Момо послала сигнал по соединению «скуллджек», почти рефлекторно. ИИ даже не ответил отказом; просто проигнорировал запрос о более глубокой связи.

Внезапно молодая женщина оторвалась от своих активных мыслей, вытолкнула себя из сна, выдернула вилку из своей тюбетейки, развернулась в сидячем положении и ударила кулаком по столу с такой силой, что дерево треснуло и сломало два пальца.

Затем она вздохнула.

Затем она встала, чтобы пойти найти Рида и посмотреть, сможет ли она получить какой-нибудь из этих пурпурных «удалить сломанную кость», потому что, черт возьми, у нее сейчас болит рука.

___ _

Вот

Джеймс перевернулся на другой бок, сбросив одеяла в беспорядочную кучу. Его кошмар отступил, когда он проснулся, мимолетные воспоминания о дюжине далеких снов покинули его голову, как бабочки.

“Что за время такое?” — пробормотал он Анеш.

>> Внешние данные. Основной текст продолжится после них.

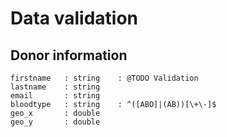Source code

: Data validation
===============


Donor information
-----------------

    firstname   : string    : @TODO Validation
    lastname    : string    
    email       : string    
    bloodtype   : string    : ^([ABO]|(AB))[\+\-]$
    geo_x       : double     
    geo_y       : double     
    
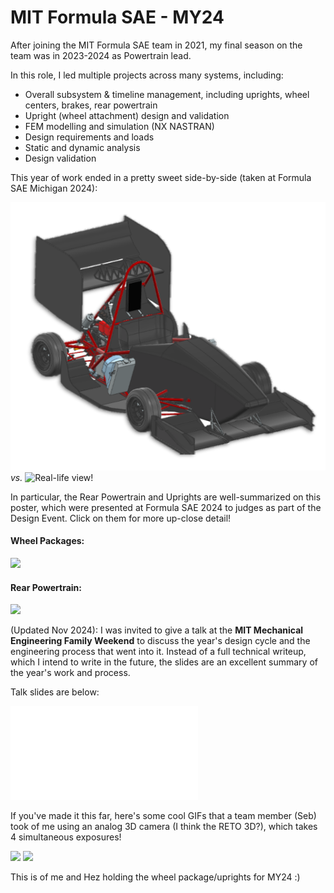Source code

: # MIT Formula SAE - MY24

After joining the MIT Formula SAE team in 2021, my final season on the team was in 2023-2024 as Powertrain lead.

In this role, I led multiple projects across many systems, including:

- Overall subsystem & timeline management, including uprights, wheel centers, brakes, rear powertrain
- Upright (wheel attachment) design and validation
- FEM modelling and simulation (NX NASTRAN)
- Design requirements and loads
- Static and dynamic analysis
- Design validation

This year of work ended in a pretty sweet side-by-side (taken at Formula SAE Michigan 2024):

![CAD view!](cad.png)
_vs._
![Real-life view!](cover.png)

In particular, the Rear Powertrain and Uprights are well-summarized on this poster, which were presented at Formula SAE 2024 to judges as part of the Design Event. Click on them for more up-close detail!

#### Wheel Packages:

![](wpPoster.png)

#### Rear Powertrain:

![](rpPoster.png)

(Updated Nov 2024): I was invited to give a talk at the **MIT Mechanical Engineering Family Weekend** to discuss the year's design cycle and the engineering process that went into it. Instead of a full technical writeup, which I intend to write in the future, the slides are an excellent summary of the year's work and process.

Talk slides are below:

![[MULTIPAGE] MechE Talk](MechETalk-ForWebsite.pdf)

If you've made it this far, here's some cool GIFs that a team member (Seb) took of me using an analog 3D camera (I think the RETO 3D?), which takes 4 simultaneous exposures!

![](aawon.gif)
![](aandh.gif)

This is of me and Hez holding the wheel package/uprights for MY24 :)
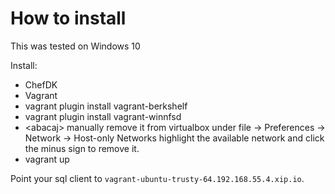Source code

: # How to install

This was tested on Windows 10

Install:

* ChefDK
* Vagrant
* vagrant plugin install vagrant-berkshelf
* vagrant plugin install vagrant-winnfsd
* \<abacaj> manually remove it from virtualbox under file -> Preferences -> Network -> Host-only Networks highlight the available network and click the minus sign to remove it.
* vagrant up

Point your sql client to `vagrant-ubuntu-trusty-64.192.168.55.4.xip.io`.
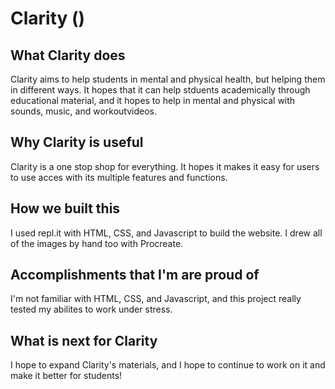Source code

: Clarity ()
==================
## What Clarity does
Clarity aims to help students in mental and physical health, but helping them in different ways. It hopes that it can help stduents academically through educational material, and it hopes to help in mental and physical with sounds, music, and workoutvideos.
## Why Clarity is useful
Clarity is a one stop shop for everything. It hopes it makes it easy for users to use acces with its multiple features and functions.
## How we built this 
I used repl.it with HTML, CSS, and Javascript to build the website. I drew all of the images by hand too with Procreate.
## Accomplishments that I'm are proud of 
I'm not familiar with HTML, CSS, and Javascript, and this project really tested my abilites to work under stress.
## What is next for Clarity
I hope to expand Clarity's materials, and I hope to continue to work on it and make it better for students!

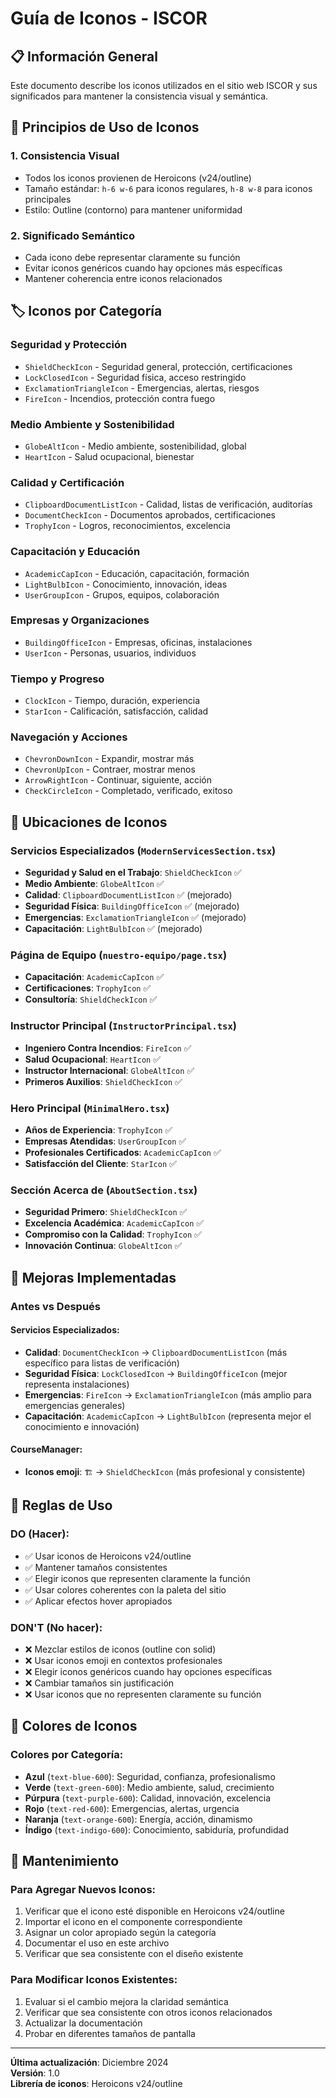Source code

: # Guía de Iconos - ISCOR

## 📋 Información General

Este documento describe los iconos utilizados en el sitio web ISCOR y sus significados para mantener la consistencia visual y semántica.

## 🎯 Principios de Uso de Iconos

### 1. **Consistencia Visual**
- Todos los iconos provienen de Heroicons (v24/outline)
- Tamaño estándar: `h-6 w-6` para iconos regulares, `h-8 w-8` para iconos principales
- Estilo: Outline (contorno) para mantener uniformidad

### 2. **Significado Semántico**
- Cada icono debe representar claramente su función
- Evitar iconos genéricos cuando hay opciones más específicas
- Mantener coherencia entre iconos relacionados

## 🏷️ Iconos por Categoría

### **Seguridad y Protección**
- `ShieldCheckIcon` - Seguridad general, protección, certificaciones
- `LockClosedIcon` - Seguridad física, acceso restringido
- `ExclamationTriangleIcon` - Emergencias, alertas, riesgos
- `FireIcon` - Incendios, protección contra fuego

### **Medio Ambiente y Sostenibilidad**
- `GlobeAltIcon` - Medio ambiente, sostenibilidad, global
- `HeartIcon` - Salud ocupacional, bienestar

### **Calidad y Certificación**
- `ClipboardDocumentListIcon` - Calidad, listas de verificación, auditorías
- `DocumentCheckIcon` - Documentos aprobados, certificaciones
- `TrophyIcon` - Logros, reconocimientos, excelencia

### **Capacitación y Educación**
- `AcademicCapIcon` - Educación, capacitación, formación
- `LightBulbIcon` - Conocimiento, innovación, ideas
- `UserGroupIcon` - Grupos, equipos, colaboración

### **Empresas y Organizaciones**
- `BuildingOfficeIcon` - Empresas, oficinas, instalaciones
- `UserIcon` - Personas, usuarios, individuos

### **Tiempo y Progreso**
- `ClockIcon` - Tiempo, duración, experiencia
- `StarIcon` - Calificación, satisfacción, calidad

### **Navegación y Acciones**
- `ChevronDownIcon` - Expandir, mostrar más
- `ChevronUpIcon` - Contraer, mostrar menos
- `ArrowRightIcon` - Continuar, siguiente, acción
- `CheckCircleIcon` - Completado, verificado, exitoso

## 📍 Ubicaciones de Iconos

### **Servicios Especializados** (`ModernServicesSection.tsx`)
- **Seguridad y Salud en el Trabajo**: `ShieldCheckIcon` ✅
- **Medio Ambiente**: `GlobeAltIcon` ✅
- **Calidad**: `ClipboardDocumentListIcon` ✅ (mejorado)
- **Seguridad Física**: `BuildingOfficeIcon` ✅ (mejorado)
- **Emergencias**: `ExclamationTriangleIcon` ✅ (mejorado)
- **Capacitación**: `LightBulbIcon` ✅ (mejorado)

### **Página de Equipo** (`nuestro-equipo/page.tsx`)
- **Capacitación**: `AcademicCapIcon` ✅
- **Certificaciones**: `TrophyIcon` ✅
- **Consultoría**: `ShieldCheckIcon` ✅

### **Instructor Principal** (`InstructorPrincipal.tsx`)
- **Ingeniero Contra Incendios**: `FireIcon` ✅
- **Salud Ocupacional**: `HeartIcon` ✅
- **Instructor Internacional**: `GlobeAltIcon` ✅
- **Primeros Auxilios**: `ShieldCheckIcon` ✅

### **Hero Principal** (`MinimalHero.tsx`)
- **Años de Experiencia**: `TrophyIcon` ✅
- **Empresas Atendidas**: `UserGroupIcon` ✅
- **Profesionales Certificados**: `AcademicCapIcon` ✅
- **Satisfacción del Cliente**: `StarIcon` ✅

### **Sección Acerca de** (`AboutSection.tsx`)
- **Seguridad Primero**: `ShieldCheckIcon` ✅
- **Excelencia Académica**: `AcademicCapIcon` ✅
- **Compromiso con la Calidad**: `TrophyIcon` ✅
- **Innovación Continua**: `GlobeAltIcon` ✅

## 🔄 Mejoras Implementadas

### **Antes vs Después**

#### **Servicios Especializados:**
- **Calidad**: `DocumentCheckIcon` → `ClipboardDocumentListIcon` (más específico para listas de verificación)
- **Seguridad Física**: `LockClosedIcon` → `BuildingOfficeIcon` (mejor representa instalaciones)
- **Emergencias**: `FireIcon` → `ExclamationTriangleIcon` (más amplio para emergencias generales)
- **Capacitación**: `AcademicCapIcon` → `LightBulbIcon` (representa mejor el conocimiento e innovación)

#### **CourseManager:**
- **Iconos emoji**: `🏗️` → `ShieldCheckIcon` (más profesional y consistente)

## 📝 Reglas de Uso

### **DO (Hacer):**
- ✅ Usar iconos de Heroicons v24/outline
- ✅ Mantener tamaños consistentes
- ✅ Elegir iconos que representen claramente la función
- ✅ Usar colores coherentes con la paleta del sitio
- ✅ Aplicar efectos hover apropiados

### **DON'T (No hacer):**
- ❌ Mezclar estilos de iconos (outline con solid)
- ❌ Usar iconos emoji en contextos profesionales
- ❌ Elegir iconos genéricos cuando hay opciones específicas
- ❌ Cambiar tamaños sin justificación
- ❌ Usar iconos que no representen claramente su función

## 🎨 Colores de Iconos

### **Colores por Categoría:**
- **Azul** (`text-blue-600`): Seguridad, confianza, profesionalismo
- **Verde** (`text-green-600`): Medio ambiente, salud, crecimiento
- **Púrpura** (`text-purple-600`): Calidad, innovación, excelencia
- **Rojo** (`text-red-600`): Emergencias, alertas, urgencia
- **Naranja** (`text-orange-600`): Energía, acción, dinamismo
- **Índigo** (`text-indigo-600`): Conocimiento, sabiduría, profundidad

## 🔧 Mantenimiento

### **Para Agregar Nuevos Iconos:**
1. Verificar que el icono esté disponible en Heroicons v24/outline
2. Importar el icono en el componente correspondiente
3. Asignar un color apropiado según la categoría
4. Documentar el uso en este archivo
5. Verificar que sea consistente con el diseño existente

### **Para Modificar Iconos Existentes:**
1. Evaluar si el cambio mejora la claridad semántica
2. Verificar que sea consistente con otros iconos relacionados
3. Actualizar la documentación
4. Probar en diferentes tamaños de pantalla

---

**Última actualización**: Diciembre 2024  
**Versión**: 1.0  
**Librería de iconos**: Heroicons v24/outline

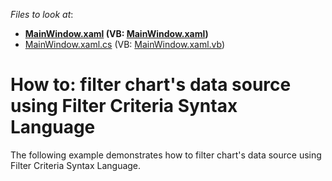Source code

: <!-- default file list -->
*Files to look at*:

* **[MainWindow.xaml](./CS/ChartFiltering/MainWindow.xaml) (VB: [MainWindow.xaml](./VB/ChartFiltering/MainWindow.xaml))**
* [MainWindow.xaml.cs](./CS/ChartFiltering/MainWindow.xaml.cs) (VB: [MainWindow.xaml.vb](./VB/ChartFiltering/MainWindow.xaml.vb))
<!-- default file list end -->
# How to: filter chart's data source using Filter Criteria Syntax Language


The following example demonstrates how to filter chart's data source using Filter Criteria Syntax Language.

<br/>


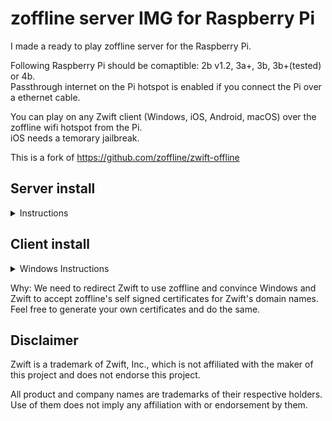 # zoffline server IMG for Raspberry Pi

I made a ready to play zoffline server for the Raspberry Pi.

Following Raspberry Pi should be comaptible: 2b v1.2, 3a+, 3b, 3b+(tested) or 4b.<br>
Passthrough internet on the Pi hotspot is enabled if you connect the Pi over a ethernet cable.

You can play on any Zwift client (Windows, iOS, Android, macOS) over the zoffline wifi hotspot from the Pi.<br> 
iOS needs a temorary jailbreak.

This is a fork of https://github.com/zoffline/zwift-offline

## Server install

<details><summary>Instructions</summary>

Download the zoffline server IMG for Raspberry Pi:<br> 
https://drive.google.com/u/0/uc?id=1WNHDLaHiUb-6NyaCZs1b8IM0pfKUMgDO&export=download

Extract the IMG file to a known location.<br>
Write the image with a program to a SD-Card which is at least 4GB in size<br> (the OS will auto resize at boot and use all remaining space of the SD-Card).

Windows users can use Win32 Disk Imager:<br>
https://sourceforge.net/projects/win32diskimager/

</details>

## Client install

<details><summary>Windows Instructions</summary>

* Install Zwift
  * If your Zwift version is 1.0.80068, you're all set.
  * If Zwift is not installed, install it before installing zoffline.
  * If your Zwift version is newer than 1.0.80068 and zoffline is running from source: copy ``C:\Program Files (x86)\Zwift\Zwift_ver_cur.xml`` to zoffline's ``cdn/gameassets/Zwift_Updates_Root/`` overwriting the existing file.
  * If your Zwift version is newer than 1.0.80068 and zoffline is not running from source: wait for zoffline to be updated.
* __NOTE:__ instead of performing the steps below you can instead just run the __configure_client__ script from https://github.com/zoffline/zwift-offline/releases/tag/zoffline_helper
* On your Windows machine running Zwift, copy the following files in this repo to a known location:
  * ``ssl/cert-zwift-com.p12``
  * ``ssl/cert-zwift-com.pem``
* Open Command Prompt as an admin, cd to that location and run
  * ``certutil.exe -importpfx Root cert-zwift-com.p12``
    * For Windows 7: run ``certutil.exe -importpfx cert-zwift-com.p12`` instead
  * If you're prompted for a password, just leave it blank. There is no password.
* In the same command prompt run ``type cert-zwift-com.pem >> "C:\Program Files (x86)\Zwift\data\cacert.pem"``
  * Note: Appending cert-zwift-com.pem via Notepad will not work ([#62](https://github.com/zoffline/zwift-offline/issues/62))
* Open Notepad as an admin and open ``C:\Windows\System32\Drivers\etc\hosts``
  * Append this line: ``<zoffline ip> us-or-rly101.zwift.com secure.zwift.com cdn.zwift.com launcher.zwift.com``
    <br />(Where ``<zoffline ip>`` is the ip address of the machine running zoffline. If
    it's running on the same machine as Zwift, use ``127.0.0.1`` as the ip.)
* If you wish to leave the ``hosts`` file unchanged except for when specifically using zoffline, you may optionally use the __launch.bat__ script within the ``scripts`` directory to launch zoffline instead of using the normal Zwift Launcher. See [#121](https://github.com/zoffline/zwift-offline/issues/121) for details.

</details>

Why: We need to redirect Zwift to use zoffline and convince Windows and Zwift to
accept zoffline's self signed certificates for Zwift's domain names. Feel free
to generate your own certificates and do the same.

## Disclaimer

Zwift is a trademark of Zwift, Inc., which is not affiliated with the maker of
this project and does not endorse this project.

All product and company names are trademarks of their respective holders. Use of
them does not imply any affiliation with or endorsement by them.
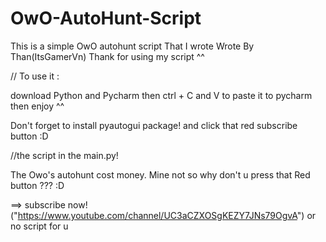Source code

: # OwO-AutoHunt-Script
This is a simple OwO autohunt script That I wrote
Wrote By Than(ItsGamerVn)
Thank for using my script ^^


// To use it :

   download Python and Pycharm then ctrl + C and V to paste it to pycharm then enjoy ^^
   
   Don't forget to install pyautogui package! and click that red subscribe button :D

//the script in the main.py!  

The Owo's autohunt cost money. Mine not so why don't u press that Red button ??? :D
   
==> subscribe now! ("https://www.youtube.com/channel/UC3aCZXOSgKEZY7JNs79OgvA") or no script for u

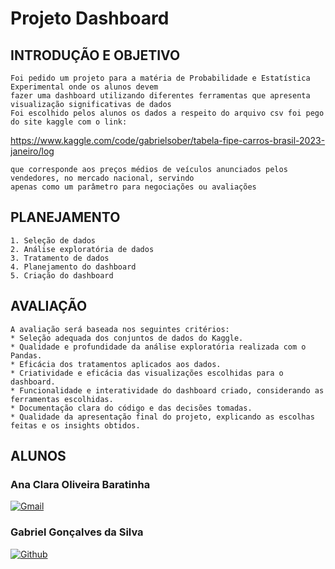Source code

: # Projeto Dashboard

## INTRODUÇÃO E OBJETIVO

    Foi pedido um projeto para a matéria de Probabilidade e Estatística Experimental onde os alunos devem 
    fazer uma dashboard utilizando diferentes ferramentas que apresenta visualização significativas de dados 
    Foi escolhido pelos alunos os dados a respeito do arquivo csv foi pego do site kaggle com o link:
    
https://www.kaggle.com/code/gabrielsober/tabela-fipe-carros-brasil-2023-janeiro/log 
    
    que corresponde aos preços médios de veículos anunciados pelos vendedores, no mercado nacional, servindo 
    apenas como um parâmetro para negociações ou avaliações


## PLANEJAMENTO

    1. Seleção de dados
    2. Análise exploratória de dados
    3. Tratamento de dados
    4. Planejamento do dashboard
    5. Criação do dashboard


## AVALIAÇÃO 

    A avaliação será baseada nos seguintes critérios:
    * Seleção adequada dos conjuntos de dados do Kaggle.
    * Qualidade e profundidade da análise exploratória realizada com o Pandas.
    * Eficácia dos tratamentos aplicados aos dados.
    * Criatividade e eficácia das visualizações escolhidas para o dashboard.
    * Funcionalidade e interatividade do dashboard criado, considerando as ferramentas escolhidas.
    * Documentação clara do código e das decisões tomadas.
    * Qualidade da apresentação final do projeto, explicando as escolhas feitas e os insights obtidos.


## ALUNOS

### Ana Clara Oliveira Baratinha 

[![Gmail](https://img.shields.io/badge/Gmail-D14836?style=for-the-badge&logo=gmail&logoColor=white)](mailto:)

### Gabriel Gonçalves da Silva

[![Github](https://img.shields.io/badge/GitHub-100000?style=for-the-badge&logo=github&logoColor=white)]( ) 
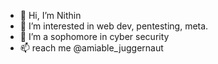 - 👋 Hi, I’m Nithin
- 👀 I’m interested in web dev, pentesting, meta.
- 🌱 I’m a sophomore in cyber security 
- 📫 reach me @amiable_juggernaut

<!---
ronin7823/ronin7823 is a ✨ special ✨ repository because its `README.md` (this file) appears on your GitHub profile.
You can click the Preview link to take a look at your changes.
--->
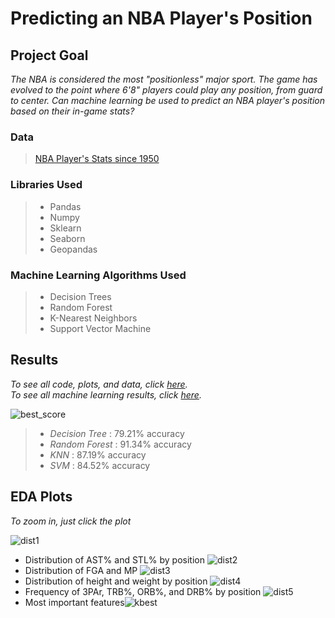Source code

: # Predicting an NBA Player's Position 
## Project Goal
 *The NBA is considered the most "positionless" major sport. The game has evolved to the point where 6'8" players could play any position, from guard to center. Can machine learning be used to predict an NBA player's position based on their in-game stats?*

### Data
> [NBA Player's Stats since 1950](https://www.kaggle.com/drgilermo/nba-players-stats)

### Libraries Used
> - Pandas
> - Numpy
> - Sklearn
> - Seaborn
> - Geopandas

### Machine Learning Algorithms Used
> - Decision Trees
> - Random Forest
> - K-Nearest Neighbors
> - Support Vector Machine


## Results
*To see all code, plots, and data, click [here](https://github.com/carrnick/ML-for-NBA-Players-Positions/blob/main/all.pdf).*  
*To see all machine learning results, click [here](https://github.com/carrnick/ML-for-NBA-Players-Positions/blob/main/Machine%20Learning%20Results.md).*

![best_score](https://user-images.githubusercontent.com/70597605/103489443-9b657f80-4de2-11eb-9736-7f9e341f8c8a.png)
> - *Decision Tree* : 79.21% accuracy
>  - *Random Forest* : 91.34% accuracy 
>  - *KNN* : 87.19% accuracy
>  - *SVM* : 84.52% accuracy



## EDA Plots
*To zoom in, just click the plot*

![dist1](https://user-images.githubusercontent.com/70597605/103489207-b7682180-4de0-11eb-8fec-3b9f4c481102.png)
- Distribution of AST% and STL% by position
![dist2](https://user-images.githubusercontent.com/70597605/103489356-095d7700-4de2-11eb-820d-0962d0c057f1.png)
- Distribution of FGA and MP
![dist3](https://user-images.githubusercontent.com/70597605/103489358-0bbfd100-4de2-11eb-94d2-b470bbe44b63.png)
- Distribution of height and weight by position
![dist4](https://user-images.githubusercontent.com/70597605/103489359-0cf0fe00-4de2-11eb-811e-f392bc847d51.png)
- Frequency of 3PAr, TRB%, ORB%, and DRB% by position
![dist5](https://user-images.githubusercontent.com/70597605/103489361-0e222b00-4de2-11eb-8dff-c2bd7baab22d.png)
- Most important features![kbest](https://user-images.githubusercontent.com/70597605/103489824-2778a680-4de5-11eb-93ea-8aac49117676.png)
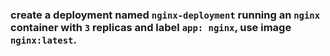 ### create a deployment named `nginx-deployment` running an `nginx` container with `3` replicas and label `app: nginx`, use image `nginx:latest`.
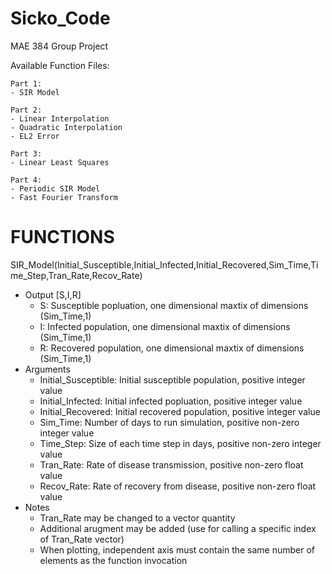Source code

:# Sicko_Code
MAE 384 Group Project

Available Function Files:

    Part 1: 
    - SIR Model

    Part 2:
    - Linear Interpolation
    - Quadratic Interpolation
    - EL2 Error

    Part 3:
    - Linear Least Squares

    Part 4:
    - Periodic SIR Model
    - Fast Fourier Transform

# FUNCTIONS

SIR_Model(Initial_Susceptible,Initial_Infected,Initial_Recovered,Sim_Time,Time_Step,Tran_Rate,Recov_Rate)
- Output [S,I,R]
    - S: Susceptible popluation, one dimensional maxtix of dimensions (Sim_Time,1)
    - I: Infected population, one dimensional maxtix of dimensions (Sim_Time,1)
    - R: Recovered population, one dimensional maxtix of dimensions (Sim_Time,1)
- Arguments
    - Initial_Susceptible: Initial susceptible population, positive integer value
    - Initial_Infected: Initial infected popluation, positive integer value
    - Initial_Recovered: Initial recovered population, positive integer value
    - Sim_Time: Number of days to run simulation, positive non-zero integer value
    - Time_Step: Size of each time step in days, positive non-zero integer value
    - Tran_Rate: Rate of disease transmission, positive non-zero float value
    - Recov_Rate: Rate of recovery from disease, positive non-zero float value
- Notes
    - Tran_Rate may be changed to a vector quantity
    - Additional arugment may be added (use for calling a specific index of Tran_Rate vector)
    - When plotting, independent axis must contain the same number of elements as the function invocation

“Ты проспал два часа”. Анеш рассказала ему. “Возвращайся спать. Я разбужу тебя, когда придет время идти покупать альпинистское снаряжение, хорошо?”

Джеймс кивнул. Или, во всяком случае, пытался это сделать. “Кей», — сказал Он, уткнувшись лицом в подушку. Он оставался там добрых двадцать секунд, Анеш наблюдала за ним, приподняв бровь, прежде чем он натянул одеяло на плечи и перевернулся, чтобы обнять Аланну.

Анеш только улыбнулся и вернулся к своей книге. Похоже, Джеймсу приснился веселый сон.